Masalahnya, lanjut Sunanto, apakah kejahatan korupsi masih bisa didudukkan sebagai kejahatan yang luar biasa atau biasa-biasa saja. Kalau kejahatan luar biasa, menurut dia, UU KPK yang ada sekarang tidak perlu direvisi.
"Atau kalau kemudian dilakukan revisi, semangatnya memberikan penguatan pada KPK," tutur Cak Nanto, sapaannya, kepada Republika.co.id, Senin (9/9).
Cak Nanto mengingatkan, KPK lahir sebagai pengejewantahan dari tuntutan reformasi dalam mewujudkan tata urus negara secara transparan dan akuntabel yang jauh dari cara-cara koruptif. KPK diharapkan dapat menjadi pemantik atau yang kita kenal dengan trigger mechanism.
"Karena selama Orde Baru, Kepolisian dan Kejaksaan dianggap mandul melawan korupsi bahkan dinilai sebagai institusi yang menumbuh suburkan korupsi itu sendiri," tambah dia.
Dalam konteks itulah, menurut Sunanto, KPK lahir. Pemuda Muhammadiyah, kata dia, sangat mengharapkan KPK dengan kewenangan yang sangat besar dapat bekerja secara maksimal untuk merumuskan agenda pemberantasan korupsi secara terukur.
"Selama ini KPK sudah sangat bagus, terutama dalam hal penindakan, kehadiran KPK juga membuat indeks persepsi korupsi kita cukup bagus dengan posisi 89 dunia, jika dilihat dari berbagai hasil riset, KPK merupakan lembaga hukum dengan kinerja terbaik di kawasan Asia Pasifik," ucapnya.
Kendati demikian, Cak Nanto mengakui KPK masih memiliki kekurangan.

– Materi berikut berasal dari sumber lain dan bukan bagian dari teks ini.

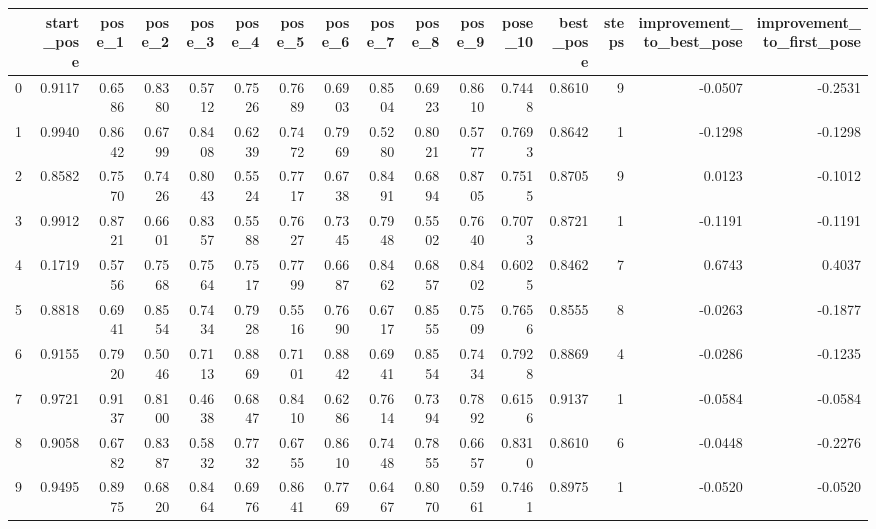 \begin{tabular}{lrrrrrrrrrrrrrrr}
\toprule
{} &  start\_pose &  pose\_1 &  pose\_2 &  pose\_3 &  pose\_4 &  pose\_5 &  pose\_6 &  pose\_7 &  pose\_8 &  pose\_9 &  pose\_10 &  best\_pose &  steps &  improvement\_to\_best\_pose &  improvement\_to\_first\_pose \\
\midrule
0   &      0.9117 &  0.6586 &  0.8380 &  0.5712 &  0.7526 &  0.7689 &  0.6903 &  0.8504 &  0.6923 &  0.8610 &   0.7448 &     0.8610 &      9 &                   -0.0507 &                    -0.2531 \\
1   &      0.9940 &  0.8642 &  0.6799 &  0.8408 &  0.6239 &  0.7472 &  0.7969 &  0.5280 &  0.8021 &  0.5777 &   0.7693 &     0.8642 &      1 &                   -0.1298 &                    -0.1298 \\
2   &      0.8582 &  0.7570 &  0.7426 &  0.8043 &  0.5524 &  0.7717 &  0.6738 &  0.8491 &  0.6894 &  0.8705 &   0.7515 &     0.8705 &      9 &                    0.0123 &                    -0.1012 \\
3   &      0.9912 &  0.8721 &  0.6601 &  0.8357 &  0.5588 &  0.7627 &  0.7345 &  0.7948 &  0.5502 &  0.7640 &   0.7073 &     0.8721 &      1 &                   -0.1191 &                    -0.1191 \\
4   &      0.1719 &  0.5756 &  0.7568 &  0.7564 &  0.7517 &  0.7799 &  0.6687 &  0.8462 &  0.6857 &  0.8402 &   0.6025 &     0.8462 &      7 &                    0.6743 &                     0.4037 \\
5   &      0.8818 &  0.6941 &  0.8554 &  0.7434 &  0.7928 &  0.5516 &  0.7690 &  0.6717 &  0.8555 &  0.7509 &   0.7656 &     0.8555 &      8 &                   -0.0263 &                    -0.1877 \\
6   &      0.9155 &  0.7920 &  0.5046 &  0.7113 &  0.8869 &  0.7101 &  0.8842 &  0.6941 &  0.8554 &  0.7434 &   0.7928 &     0.8869 &      4 &                   -0.0286 &                    -0.1235 \\
7   &      0.9721 &  0.9137 &  0.8100 &  0.4638 &  0.6847 &  0.8410 &  0.6286 &  0.7614 &  0.7394 &  0.7892 &   0.6156 &     0.9137 &      1 &                   -0.0584 &                    -0.0584 \\
8   &      0.9058 &  0.6782 &  0.8387 &  0.5832 &  0.7732 &  0.6755 &  0.8610 &  0.7448 &  0.7855 &  0.6657 &   0.8310 &     0.8610 &      6 &                   -0.0448 &                    -0.2276 \\
9   &      0.9495 &  0.8975 &  0.6820 &  0.8464 &  0.6976 &  0.8641 &  0.7769 &  0.6467 &  0.8070 &  0.5961 &   0.7461 &     0.8975 &      1 &                   -0.0520 &                    -0.0520 \\

\end{tabular}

Dia menyoroti persoalan pencegahan pemberantasan korupsi yang belum tampak signifikan. Menurutnya, ini menjadi kritikan dari publik untuk KPK selama ini.
"Selain itu, kelihatannya KPK berjalan sendiri dan terkesan mengabaikan fungsi koordinasi dan supervisi. Padahal yang kita harapkan adalah antara KPK, Kepolisian dan Kejaksaan bergandengan tangan dalam memberantas korupsi," imbuhnya.

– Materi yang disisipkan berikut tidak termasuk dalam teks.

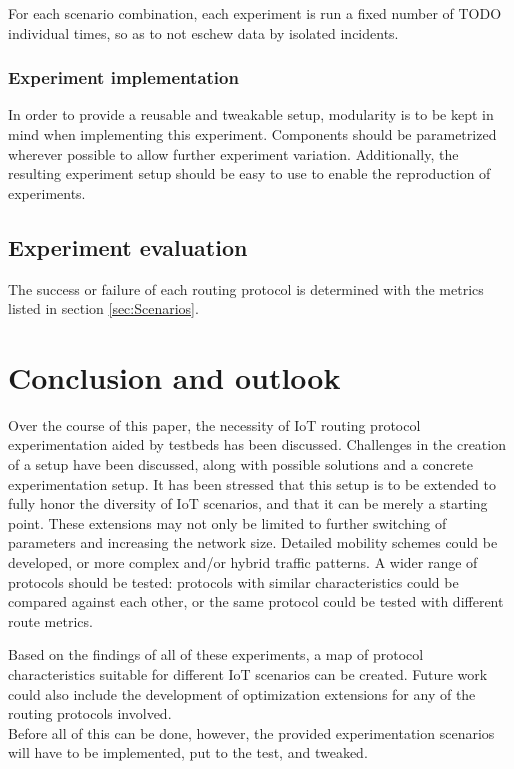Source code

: \documentclass{acm_proc_article-sp}
\begin{document}
For each scenario combination, each experiment is run a fixed number of TODO individual times, so as to not eschew data by isolated incidents.

\subsubsection{Experiment implementation}
\label{subsec:implementation}
In order to provide a reusable and tweakable setup, modularity is to be kept in mind when implementing this experiment. Components should be parametrized wherever possible to allow further experiment variation. Additionally, the resulting experiment setup should be easy to use to enable the reproduction of experiments.

\subsection{Experiment evaluation}
\label{subsec:evaluation}
The success or failure of each routing protocol is determined with the metrics listed in section \ref{sec:Scenarios}.

\section{Conclusion and outlook}
\label{sec:Conclusion}
Over the course of this paper, the necessity of IoT routing protocol experimentation aided by testbeds has been discussed. Challenges in the creation of a setup have been discussed, along with possible solutions and a concrete experimentation setup. It has been stressed that this setup is to be extended to fully honor the diversity of IoT scenarios, and that it can be merely a starting point. These extensions may not only be limited to further switching of parameters and increasing the network size. Detailed mobility schemes could be developed, or more complex and/or hybrid traffic patterns. A wider range of protocols should be tested: protocols with similar characteristics could be compared against each other, or the same protocol could be tested with different route metrics.

Based on the findings of all of these experiments, a map of protocol characteristics suitable for different IoT scenarios can be created. Future work could also include the development of optimization extensions for any of the routing protocols involved.\\
Before all of this can be done, however, the provided experimentation scenarios will have to be implemented, put to the test, and tweaked.



\end{document}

Soal revisi tersebut yang menuai kecaman di tengah masyarakat, Sunanto meyakini Presiden Joko Widodo sudah menyimak saran dan pendapat dari berbagai kalangan. Kalau pun Presiden tetap menyetujui revisi itu, fokusnya adalah untuk penguatan agenda pemberantasan korupsi.

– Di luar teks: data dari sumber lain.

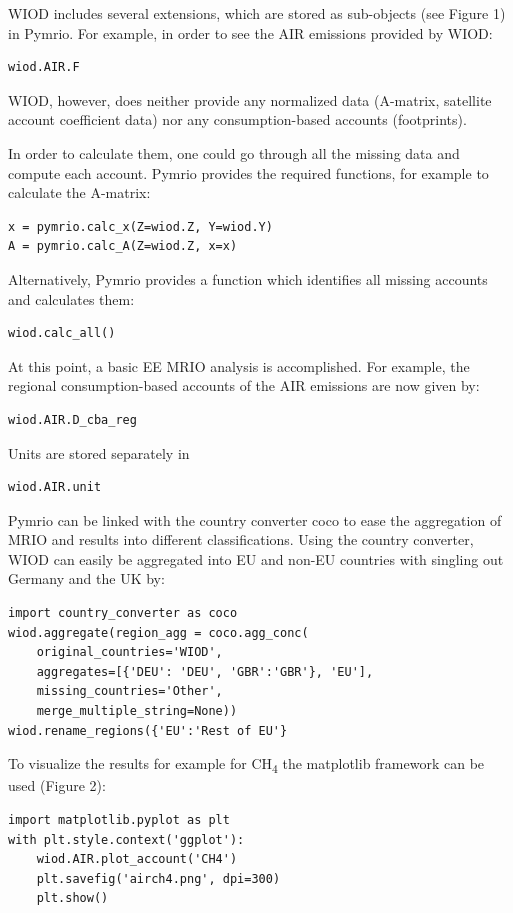 \documentclass{jors}
\begin{document}
WIOD includes several extensions, which are stored as sub-objects (see Figure 1) in Pymrio. 
For example, in order to see the AIR emissions provided by WIOD:

\begin{lstlisting}
wiod.AIR.F
\end{lstlisting}

WIOD, however, does neither provide any normalized data (A-matrix, satellite account coefficient data) nor any consumption-based accounts (footprints).

In order to calculate them, one could go through all the missing data and compute each account. 
Pymrio provides the required functions, for example to calculate the A-matrix:
\begin{lstlisting}
x = pymrio.calc_x(Z=wiod.Z, Y=wiod.Y)
A = pymrio.calc_A(Z=wiod.Z, x=x)
\end{lstlisting}

Alternatively, Pymrio provides a function which identifies all missing accounts and calculates them:
\begin{lstlisting}
wiod.calc_all()
\end{lstlisting}

At this point, a basic EE MRIO analysis is accomplished. For example, the regional consumption-based accounts of the AIR emissions are now given by:
\begin{lstlisting}
wiod.AIR.D_cba_reg
\end{lstlisting}

Units are stored separately in 
\begin{lstlisting}
wiod.AIR.unit
\end{lstlisting}

Pymrio can be linked with the country converter coco \cite{stadler2017_country} to ease the aggregation of MRIO and results into different classifications.
Using the country converter, WIOD can easily be aggregated into EU and non-EU countries with singling out Germany and the UK by:

\begin{lstlisting}
import country_converter as coco
wiod.aggregate(region_agg = coco.agg_conc(
    original_countries='WIOD',
    aggregates=[{'DEU': 'DEU', 'GBR':'GBR'}, 'EU'],
    missing_countries='Other',
    merge_multiple_string=None))
wiod.rename_regions({'EU':'Rest of EU'}
\end{lstlisting}

To visualize the results for example for CH\textsubscript{4} the matplotlib framework \cite{hunter2007_Matplotlib} can be used (Figure 2):
\begin{lstlisting}
import matplotlib.pyplot as plt
with plt.style.context('ggplot'):
    wiod.AIR.plot_account('CH4')
    plt.savefig('airch4.png', dpi=300)
    plt.show()
\end{lstlisting}
\end{document}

"Kami percaya Pak Presiden tidak akan mewarisi legacy yang tidak baik dalam hal pemberantasan korupsi," tutur dia.
Namun, ia meminta DPR untuk mendengarkan masukan dari berbagai kalangan terkait revisi Undang-undang 30/2002 tentang Komisi Pemberantasan Korupsi (KPK). Terutama dari para ahli dan tokoh bangsa.
"Sekarang DPR sudah menyepakati akan dilakukan revisi dan tentu itu merupakan kewenangan DPR. Yang paling penting adalah revisi itu semangatnya didasari sebagai bentuk perlawanan terhadap kejahatan korupsi," kata dia.
Ada lima poin revisi UU KPK berdasarkan rapat badan legislasi DPR pada 3 September lalu. Pertama adalah kedudukan KPK. KPK berada pada cabang pemerintahan sehingga dalam menjalankan tugas dan kewenangannya lembaga antirasuah tersebut bersifat independen.
Kedua soal pembentukan dewan pengawas KPK yang terdiri dari lima orang dan bertugas mengawasi lembaga antirasuah itu. Ketiga, KPK boleh menyadap jika mendapatkan izin dari dewan pengawas KPK.
Keempat, revisi tersebut menegaskan KPK sebagai bagian yang tidak terpisahkan dari sistem peradilan pidana terpadu, sehingga wajib bersinergi dengan lembaga penegak hukum lain.
Kelima, yakni KPK berwenang menghentikan penyidikan dan penuntutan perkara korupsi yang tidak selesai dalam kurun waktu satu tahun. Namun untuk melakukannya, harus lapor ke dewan pengawas KPK dan diumumkan ke publik.